____ MATERIAL PROVIDED

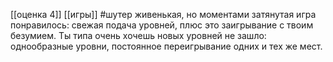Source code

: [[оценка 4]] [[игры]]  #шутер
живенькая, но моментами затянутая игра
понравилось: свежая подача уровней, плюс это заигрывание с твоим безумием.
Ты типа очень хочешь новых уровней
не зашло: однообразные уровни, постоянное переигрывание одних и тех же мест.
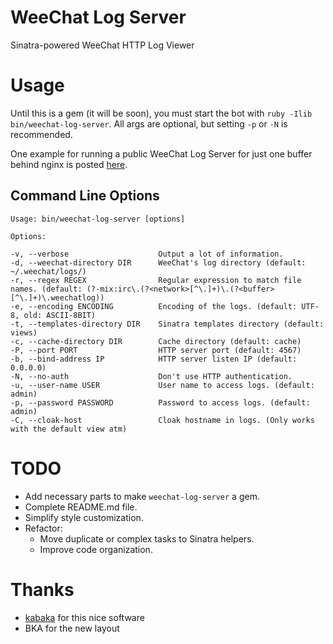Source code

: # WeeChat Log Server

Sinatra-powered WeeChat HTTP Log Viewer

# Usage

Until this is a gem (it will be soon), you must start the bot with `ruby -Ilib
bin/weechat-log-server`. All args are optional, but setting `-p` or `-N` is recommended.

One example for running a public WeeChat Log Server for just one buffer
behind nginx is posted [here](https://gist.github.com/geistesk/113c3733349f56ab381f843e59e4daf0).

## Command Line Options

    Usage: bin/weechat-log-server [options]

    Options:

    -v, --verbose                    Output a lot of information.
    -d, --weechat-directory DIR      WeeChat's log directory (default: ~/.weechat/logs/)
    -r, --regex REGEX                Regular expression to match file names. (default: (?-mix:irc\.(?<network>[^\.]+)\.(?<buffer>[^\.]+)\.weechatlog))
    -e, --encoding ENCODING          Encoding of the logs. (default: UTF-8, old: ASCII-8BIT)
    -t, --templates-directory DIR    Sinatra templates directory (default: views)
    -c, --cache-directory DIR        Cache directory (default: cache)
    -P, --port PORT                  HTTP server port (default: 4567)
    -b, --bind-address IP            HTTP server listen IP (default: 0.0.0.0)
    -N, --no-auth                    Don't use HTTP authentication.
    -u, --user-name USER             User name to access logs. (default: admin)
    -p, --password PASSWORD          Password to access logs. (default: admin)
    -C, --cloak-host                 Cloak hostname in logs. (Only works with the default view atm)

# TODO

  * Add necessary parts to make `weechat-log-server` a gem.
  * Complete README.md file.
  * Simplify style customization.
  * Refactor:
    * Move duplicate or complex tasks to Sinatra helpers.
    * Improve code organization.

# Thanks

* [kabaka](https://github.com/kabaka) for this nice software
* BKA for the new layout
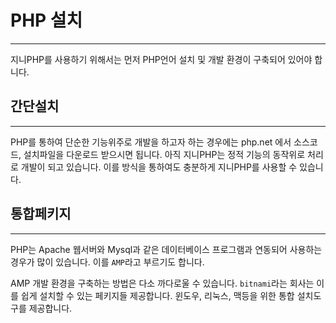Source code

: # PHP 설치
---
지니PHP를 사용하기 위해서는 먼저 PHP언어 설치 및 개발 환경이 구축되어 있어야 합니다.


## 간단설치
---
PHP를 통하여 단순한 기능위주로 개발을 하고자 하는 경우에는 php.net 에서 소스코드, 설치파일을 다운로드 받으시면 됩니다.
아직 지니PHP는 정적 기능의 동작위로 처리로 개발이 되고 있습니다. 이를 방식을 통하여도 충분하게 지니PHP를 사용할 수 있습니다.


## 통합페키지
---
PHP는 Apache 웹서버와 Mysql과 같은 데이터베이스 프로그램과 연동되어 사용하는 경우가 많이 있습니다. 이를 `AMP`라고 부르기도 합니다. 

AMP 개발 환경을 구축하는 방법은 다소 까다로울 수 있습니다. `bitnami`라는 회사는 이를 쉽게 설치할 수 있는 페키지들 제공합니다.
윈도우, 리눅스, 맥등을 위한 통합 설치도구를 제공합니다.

________

▶ **INSTRUCTIONS TO FOLLOW**:
Set down every record word for word and leave out the pictures.

▶ **WRITTEN SOLUTION**:
Source code

: [[оценка 4]] [[игры]]  #шутер
живенькая, но моментами затянутая игра
понравилось: свежая подача уровней, плюс это заигрывание с твоим безумием.
Ты типа очень хочешь новых уровней
не зашло: однообразные уровни, постоянное переигрывание одних и тех же мест.
Source code

: # WeeChat Log Server

Sinatra-powered WeeChat HTTP Log Viewer

# Usage

Until this is a gem (it will be soon), you must start the bot with `ruby -Ilib
bin/weechat-log-server`. All args are optional, but setting `-p` or `-N` is recommended.

One example for running a public WeeChat Log Server for just one buffer
behind nginx is posted [here](https://gist.github.com/geistesk/113c3733349f56ab381f843e59e4daf0).

## Command Line Options

    Usage: bin/weechat-log-server [options]

    Options:

    -v, --verbose                    Output a lot of information.
    -d, --weechat-directory DIR      WeeChat's log directory (default: ~/.weechat/logs/)
    -r, --regex REGEX                Regular expression to match file names. (default: (?-mix:irc\.(?<network>[^\.]+)\.(?<buffer>[^\.]+)\.weechatlog))
    -e, --encoding ENCODING          Encoding of the logs. (default: UTF-8, old: ASCII-8BIT)
    -t, --templates-directory DIR    Sinatra templates directory (default: views)
    -c, --cache-directory DIR        Cache directory (default: cache)
    -P, --port PORT                  HTTP server port (default: 4567)
    -b, --bind-address IP            HTTP server listen IP (default: 0.0.0.0)
    -N, --no-auth                    Don't use HTTP authentication.
    -u, --user-name USER             User name to access logs. (default: admin)
    -p, --password PASSWORD          Password to access logs. (default: admin)
    -C, --cloak-host                 Cloak hostname in logs. (Only works with the default view atm)

# TODO

  * Add necessary parts to make `weechat-log-server` a gem.
  * Complete README.md file.
  * Simplify style customization.
  * Refactor:
    * Move duplicate or complex tasks to Sinatra helpers.
    * Improve code organization.

# Thanks

* [kabaka](https://github.com/kabaka) for this nice software
* BKA for the new layout
Source code

: # PHP 설치
---
지니PHP를 사용하기 위해서는 먼저 PHP언어 설치 및 개발 환경이 구축되어 있어야 합니다.


## 간단설치
---
PHP를 통하여 단순한 기능위주로 개발을 하고자 하는 경우에는 php.net 에서 소스코드, 설치파일을 다운로드 받으시면 됩니다.
아직 지니PHP는 정적 기능의 동작위로 처리로 개발이 되고 있습니다. 이를 방식을 통하여도 충분하게 지니PHP를 사용할 수 있습니다.


## 통합페키지
---
PHP는 Apache 웹서버와 Mysql과 같은 데이터베이스 프로그램과 연동되어 사용하는 경우가 많이 있습니다. 이를 `AMP`라고 부르기도 합니다. 

AMP 개발 환경을 구축하는 방법은 다소 까다로울 수 있습니다. `bitnami`라는 회사는 이를 쉽게 설치할 수 있는 페키지들 제공합니다.
윈도우, 리눅스, 맥등을 위한 통합 설치도구를 제공합니다.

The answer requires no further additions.